- WHAT THE EXERCISE ASKS: Copy exactly, from the beginning of the material below, every line up to and including the one holding "the exact number", with the pictures left out.
---------- TASK DATA
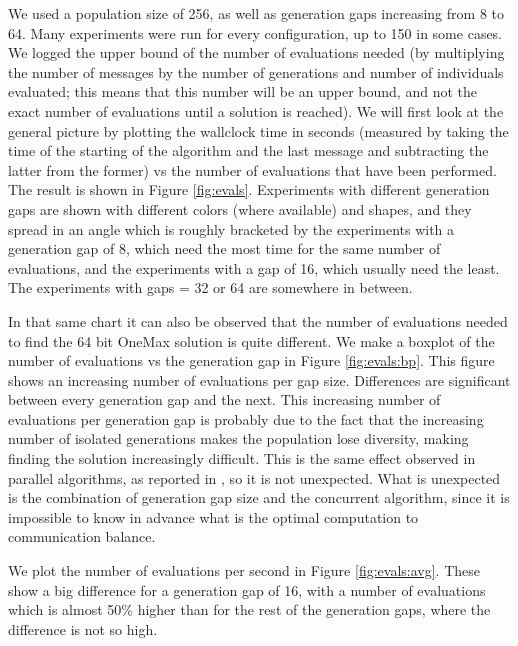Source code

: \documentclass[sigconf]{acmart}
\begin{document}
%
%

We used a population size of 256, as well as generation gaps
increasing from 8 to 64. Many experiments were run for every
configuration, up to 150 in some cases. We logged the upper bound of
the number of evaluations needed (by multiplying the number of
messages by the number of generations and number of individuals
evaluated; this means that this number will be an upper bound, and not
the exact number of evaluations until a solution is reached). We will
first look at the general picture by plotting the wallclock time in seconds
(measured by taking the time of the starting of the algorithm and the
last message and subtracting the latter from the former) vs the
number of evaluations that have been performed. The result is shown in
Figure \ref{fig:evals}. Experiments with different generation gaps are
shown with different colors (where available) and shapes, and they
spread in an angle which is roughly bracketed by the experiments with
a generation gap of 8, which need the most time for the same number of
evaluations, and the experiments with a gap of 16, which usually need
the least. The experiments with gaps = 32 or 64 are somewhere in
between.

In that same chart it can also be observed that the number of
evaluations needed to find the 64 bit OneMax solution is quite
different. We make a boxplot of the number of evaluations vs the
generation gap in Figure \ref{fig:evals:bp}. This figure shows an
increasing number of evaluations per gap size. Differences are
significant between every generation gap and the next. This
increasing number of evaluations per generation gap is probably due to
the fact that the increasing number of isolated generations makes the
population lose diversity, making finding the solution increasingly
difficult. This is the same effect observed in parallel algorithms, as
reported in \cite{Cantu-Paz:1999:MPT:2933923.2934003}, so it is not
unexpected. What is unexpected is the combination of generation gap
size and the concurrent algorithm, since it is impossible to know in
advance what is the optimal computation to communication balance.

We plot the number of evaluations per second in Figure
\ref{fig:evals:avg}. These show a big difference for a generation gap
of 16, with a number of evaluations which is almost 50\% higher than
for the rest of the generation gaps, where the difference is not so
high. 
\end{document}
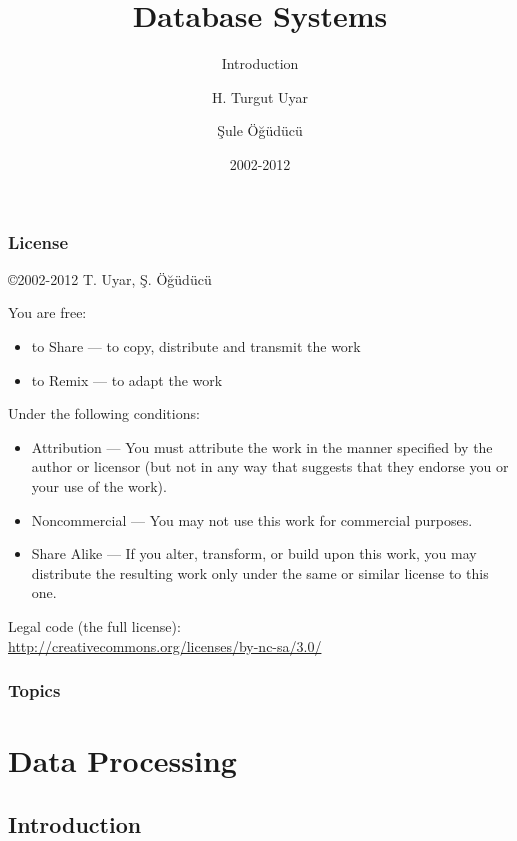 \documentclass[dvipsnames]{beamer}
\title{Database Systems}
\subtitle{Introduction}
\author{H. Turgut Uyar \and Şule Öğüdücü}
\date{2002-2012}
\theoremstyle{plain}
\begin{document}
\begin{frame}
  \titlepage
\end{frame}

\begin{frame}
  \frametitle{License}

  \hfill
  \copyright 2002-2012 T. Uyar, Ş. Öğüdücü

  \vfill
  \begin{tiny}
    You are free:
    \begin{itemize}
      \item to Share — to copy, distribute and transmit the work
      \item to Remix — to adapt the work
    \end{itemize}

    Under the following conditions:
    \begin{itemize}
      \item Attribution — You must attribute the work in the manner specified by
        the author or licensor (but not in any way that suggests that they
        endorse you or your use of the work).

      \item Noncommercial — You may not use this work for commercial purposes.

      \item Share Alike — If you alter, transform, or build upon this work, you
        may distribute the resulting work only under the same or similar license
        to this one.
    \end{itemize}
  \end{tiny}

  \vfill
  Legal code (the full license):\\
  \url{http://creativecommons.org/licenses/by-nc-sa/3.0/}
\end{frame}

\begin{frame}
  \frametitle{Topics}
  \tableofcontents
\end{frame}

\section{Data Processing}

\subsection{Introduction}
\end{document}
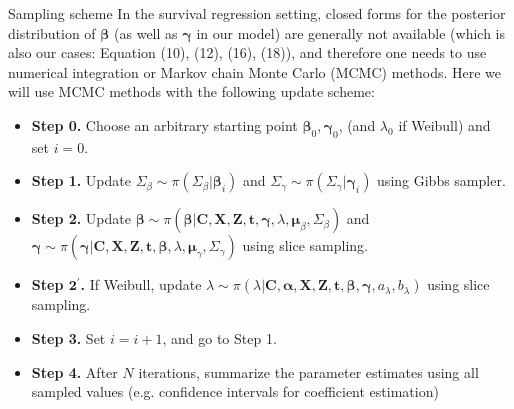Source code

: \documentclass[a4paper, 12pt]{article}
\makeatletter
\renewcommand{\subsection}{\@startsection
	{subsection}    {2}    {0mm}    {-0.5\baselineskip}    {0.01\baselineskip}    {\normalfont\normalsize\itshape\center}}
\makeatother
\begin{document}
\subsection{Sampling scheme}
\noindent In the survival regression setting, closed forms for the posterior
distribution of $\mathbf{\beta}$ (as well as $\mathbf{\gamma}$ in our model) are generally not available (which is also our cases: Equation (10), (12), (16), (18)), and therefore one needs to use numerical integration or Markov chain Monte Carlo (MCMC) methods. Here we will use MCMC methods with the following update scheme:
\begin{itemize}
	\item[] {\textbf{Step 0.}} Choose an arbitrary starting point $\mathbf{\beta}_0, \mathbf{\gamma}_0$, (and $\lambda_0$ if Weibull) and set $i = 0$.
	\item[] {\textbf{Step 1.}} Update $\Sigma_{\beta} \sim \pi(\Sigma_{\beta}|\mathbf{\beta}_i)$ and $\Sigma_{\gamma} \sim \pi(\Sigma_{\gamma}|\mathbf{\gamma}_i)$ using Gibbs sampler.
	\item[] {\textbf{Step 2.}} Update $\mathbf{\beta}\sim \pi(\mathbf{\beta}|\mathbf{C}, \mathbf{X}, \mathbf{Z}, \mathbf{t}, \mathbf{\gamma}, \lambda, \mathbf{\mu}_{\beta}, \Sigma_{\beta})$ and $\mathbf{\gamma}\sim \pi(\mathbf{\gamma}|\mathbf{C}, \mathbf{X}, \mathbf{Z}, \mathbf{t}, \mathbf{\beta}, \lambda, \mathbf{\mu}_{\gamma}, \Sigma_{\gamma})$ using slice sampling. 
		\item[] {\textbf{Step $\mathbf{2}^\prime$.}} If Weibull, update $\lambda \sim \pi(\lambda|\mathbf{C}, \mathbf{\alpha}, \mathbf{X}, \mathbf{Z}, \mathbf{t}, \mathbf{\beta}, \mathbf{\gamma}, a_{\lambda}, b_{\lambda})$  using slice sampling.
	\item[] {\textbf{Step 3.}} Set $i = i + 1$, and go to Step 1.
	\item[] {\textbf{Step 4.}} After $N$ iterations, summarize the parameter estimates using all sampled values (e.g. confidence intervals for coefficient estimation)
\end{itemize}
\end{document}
--------------------
- REPLY:
Source code

: \documentclass[sigconf]{acmart}
\begin{document}
%
%

We used a population size of 256, as well as generation gaps
increasing from 8 to 64. Many experiments were run for every
configuration, up to 150 in some cases. We logged the upper bound of
the number of evaluations needed (by multiplying the number of
messages by the number of generations and number of individuals
evaluated; this means that this number will be an upper bound, and not
the exact number of evaluations until a solution is reached). We will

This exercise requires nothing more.